Field testing the new app at QUT SERF, Camp Mountain

There was an error in our previous article published in the 22 July edition of The Village Pump. The 149th bird species seen feeding on the white fruit of Psychotria in zone P2 at the Eco-Corridor was a female Regent Bowerbird, which would have come down from Mt Glorious, not the critically endangered Regent Honeyeater, which is a nomadic woodland species that feeds mostly on nectar from eucalypts.

Some readers may have noticed that the wooden Eco-Corridor sign above the carpark is missing. It is being repaired by the Men’s Shed because parts of the back of the sign had rotted quite badly. We will need to upgrade our maintenance schedule to make sure this doesn’t happen again.

Attendance at our monthly bushcare on Sunday 10 July was decimated by illness, but the few volunteers who made it along did a great job weeding around the new plants on the riverbank. Because we are unable to mulch this section, we will need to do a lot of hand weeding over the next 2 years until the rainforest canopy closes. After that, weeding will be minimal, as it is now in rainforest zones P1 and P2. With the unseasonal rain, we will need a much bigger turn out at our next bushcare working bee from 2 to 4 pm on Sunday 14 August if we are going to keep on top of the weeds, so we hope to see you there.

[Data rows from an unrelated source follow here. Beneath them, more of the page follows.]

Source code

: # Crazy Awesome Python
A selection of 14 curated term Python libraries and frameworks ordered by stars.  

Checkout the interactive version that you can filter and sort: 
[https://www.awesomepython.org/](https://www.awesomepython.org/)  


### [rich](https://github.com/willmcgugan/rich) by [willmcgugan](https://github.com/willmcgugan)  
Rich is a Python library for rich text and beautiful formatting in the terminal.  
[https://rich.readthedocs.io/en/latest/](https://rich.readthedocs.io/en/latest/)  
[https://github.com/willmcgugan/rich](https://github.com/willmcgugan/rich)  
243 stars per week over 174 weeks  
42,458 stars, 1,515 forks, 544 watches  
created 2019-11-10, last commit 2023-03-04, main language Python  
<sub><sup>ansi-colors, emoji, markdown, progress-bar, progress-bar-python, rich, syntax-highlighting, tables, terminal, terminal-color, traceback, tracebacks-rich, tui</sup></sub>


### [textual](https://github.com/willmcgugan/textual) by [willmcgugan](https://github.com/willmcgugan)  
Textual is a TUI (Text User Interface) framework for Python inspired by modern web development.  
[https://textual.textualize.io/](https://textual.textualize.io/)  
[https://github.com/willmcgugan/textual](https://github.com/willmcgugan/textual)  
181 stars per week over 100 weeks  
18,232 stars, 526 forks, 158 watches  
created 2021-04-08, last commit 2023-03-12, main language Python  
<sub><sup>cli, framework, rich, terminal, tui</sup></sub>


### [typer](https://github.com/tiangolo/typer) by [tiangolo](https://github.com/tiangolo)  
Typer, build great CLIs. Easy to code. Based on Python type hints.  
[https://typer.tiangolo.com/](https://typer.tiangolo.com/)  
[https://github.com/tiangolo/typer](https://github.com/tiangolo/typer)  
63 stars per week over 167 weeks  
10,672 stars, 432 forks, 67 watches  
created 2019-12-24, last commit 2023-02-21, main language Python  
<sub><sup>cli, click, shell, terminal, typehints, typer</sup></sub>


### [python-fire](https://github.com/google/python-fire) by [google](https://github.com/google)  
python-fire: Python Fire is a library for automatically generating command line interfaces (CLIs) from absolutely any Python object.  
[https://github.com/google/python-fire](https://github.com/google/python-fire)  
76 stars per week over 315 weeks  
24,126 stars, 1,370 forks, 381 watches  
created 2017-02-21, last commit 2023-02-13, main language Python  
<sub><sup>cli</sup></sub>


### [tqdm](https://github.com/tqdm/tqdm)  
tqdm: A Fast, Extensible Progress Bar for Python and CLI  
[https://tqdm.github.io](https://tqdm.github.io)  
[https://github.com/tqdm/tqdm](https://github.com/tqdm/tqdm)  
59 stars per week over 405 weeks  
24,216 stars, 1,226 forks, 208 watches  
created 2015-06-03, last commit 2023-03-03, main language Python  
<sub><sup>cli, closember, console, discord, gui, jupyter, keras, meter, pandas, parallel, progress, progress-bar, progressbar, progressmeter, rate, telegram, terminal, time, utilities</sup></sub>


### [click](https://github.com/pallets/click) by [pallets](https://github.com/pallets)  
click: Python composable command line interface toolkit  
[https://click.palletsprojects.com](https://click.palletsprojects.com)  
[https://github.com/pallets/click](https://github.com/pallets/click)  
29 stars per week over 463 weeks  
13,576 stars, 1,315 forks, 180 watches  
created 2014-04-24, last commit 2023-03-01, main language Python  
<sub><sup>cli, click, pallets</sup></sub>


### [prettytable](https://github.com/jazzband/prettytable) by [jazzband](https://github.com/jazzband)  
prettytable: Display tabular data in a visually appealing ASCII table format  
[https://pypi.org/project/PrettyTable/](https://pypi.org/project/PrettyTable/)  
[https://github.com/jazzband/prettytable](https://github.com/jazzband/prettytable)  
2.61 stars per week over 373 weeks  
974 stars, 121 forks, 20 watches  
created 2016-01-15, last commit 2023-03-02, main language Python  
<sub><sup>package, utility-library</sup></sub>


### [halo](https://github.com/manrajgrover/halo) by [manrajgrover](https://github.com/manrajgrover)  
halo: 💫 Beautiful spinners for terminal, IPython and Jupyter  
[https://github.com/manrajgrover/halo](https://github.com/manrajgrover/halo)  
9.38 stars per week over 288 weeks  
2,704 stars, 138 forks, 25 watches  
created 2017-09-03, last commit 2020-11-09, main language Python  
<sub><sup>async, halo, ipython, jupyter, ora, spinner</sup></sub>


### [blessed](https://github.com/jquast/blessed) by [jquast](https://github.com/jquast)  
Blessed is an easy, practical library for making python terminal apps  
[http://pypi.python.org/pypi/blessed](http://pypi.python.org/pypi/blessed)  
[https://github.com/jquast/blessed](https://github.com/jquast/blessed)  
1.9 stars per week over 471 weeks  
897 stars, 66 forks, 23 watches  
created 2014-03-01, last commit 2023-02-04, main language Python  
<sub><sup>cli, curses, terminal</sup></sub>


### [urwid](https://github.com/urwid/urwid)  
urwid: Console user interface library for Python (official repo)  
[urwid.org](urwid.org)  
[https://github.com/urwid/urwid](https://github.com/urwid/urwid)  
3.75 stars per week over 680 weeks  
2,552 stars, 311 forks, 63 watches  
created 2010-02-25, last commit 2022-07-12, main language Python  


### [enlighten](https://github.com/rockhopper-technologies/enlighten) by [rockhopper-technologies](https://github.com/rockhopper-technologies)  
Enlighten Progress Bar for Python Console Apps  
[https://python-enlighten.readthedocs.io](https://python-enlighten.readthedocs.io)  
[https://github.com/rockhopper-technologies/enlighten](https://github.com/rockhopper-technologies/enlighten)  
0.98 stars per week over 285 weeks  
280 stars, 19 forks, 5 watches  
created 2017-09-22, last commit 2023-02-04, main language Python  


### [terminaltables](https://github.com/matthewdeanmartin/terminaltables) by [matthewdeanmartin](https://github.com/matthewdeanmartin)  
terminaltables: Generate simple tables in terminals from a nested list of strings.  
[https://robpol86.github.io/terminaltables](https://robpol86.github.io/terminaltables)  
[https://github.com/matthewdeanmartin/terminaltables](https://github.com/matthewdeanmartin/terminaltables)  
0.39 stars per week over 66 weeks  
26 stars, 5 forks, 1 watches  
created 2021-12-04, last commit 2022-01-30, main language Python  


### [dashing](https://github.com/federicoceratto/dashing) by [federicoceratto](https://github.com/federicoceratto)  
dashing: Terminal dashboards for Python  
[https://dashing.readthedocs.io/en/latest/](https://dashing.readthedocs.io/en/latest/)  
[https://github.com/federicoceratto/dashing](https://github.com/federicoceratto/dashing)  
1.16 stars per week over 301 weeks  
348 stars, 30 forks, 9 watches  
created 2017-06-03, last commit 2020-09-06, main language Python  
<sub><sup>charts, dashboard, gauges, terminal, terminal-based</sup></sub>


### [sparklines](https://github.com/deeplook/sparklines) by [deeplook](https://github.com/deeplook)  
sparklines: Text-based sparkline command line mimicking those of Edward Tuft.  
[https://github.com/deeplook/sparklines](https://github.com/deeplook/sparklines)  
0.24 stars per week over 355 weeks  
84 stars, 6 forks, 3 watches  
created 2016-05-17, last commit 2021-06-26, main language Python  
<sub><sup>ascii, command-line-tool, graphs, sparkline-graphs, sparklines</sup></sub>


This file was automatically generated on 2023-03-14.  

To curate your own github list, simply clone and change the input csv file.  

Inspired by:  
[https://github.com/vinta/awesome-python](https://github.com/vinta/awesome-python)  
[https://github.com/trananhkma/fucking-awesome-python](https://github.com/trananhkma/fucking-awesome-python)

On 19 July, some of our Eco-Corridor birdwatchers spent a morning at QUT SERF, Camp Mountain testing the new app for data entry, as part of our pilot citizen science project with TERN. We were joined by our project leader Dr Katie Irvine and Operations Manager Dr Sally O’Neill, both from Adelaide, and Jazmin Malcolm, Communications Officer based in Brisbane. The app will replace the manual paper data sheets we currently use in the field. We trialled the app on a tablet by surveying two TERN vegetation plots using the 2 hectares in 20 minutes method. We hope to be able to use the app on a mobile in future.

Data entry was fairly slow at first as we got used to the various drop-down options in the app. We found a few minor bugs in the beta version, which should be fixed before our next quarterly bird survey of the vegetation plots at SERF due late in August. Once the app has been thoroughly tested, the project will begin to roll out nationally, using citizen scientists (in this case, experienced birdwatchers) to carry out bird surveys at some of TERN’s 700 sites throughout Australia. This will enable much more data to be collected than researchers would be able to achieve on their own. The final app will be open source, so will be available for use by any group carrying our bird surveys using the BirdLife 1 ha/20 min method, so the benefits will extend well beyond this project.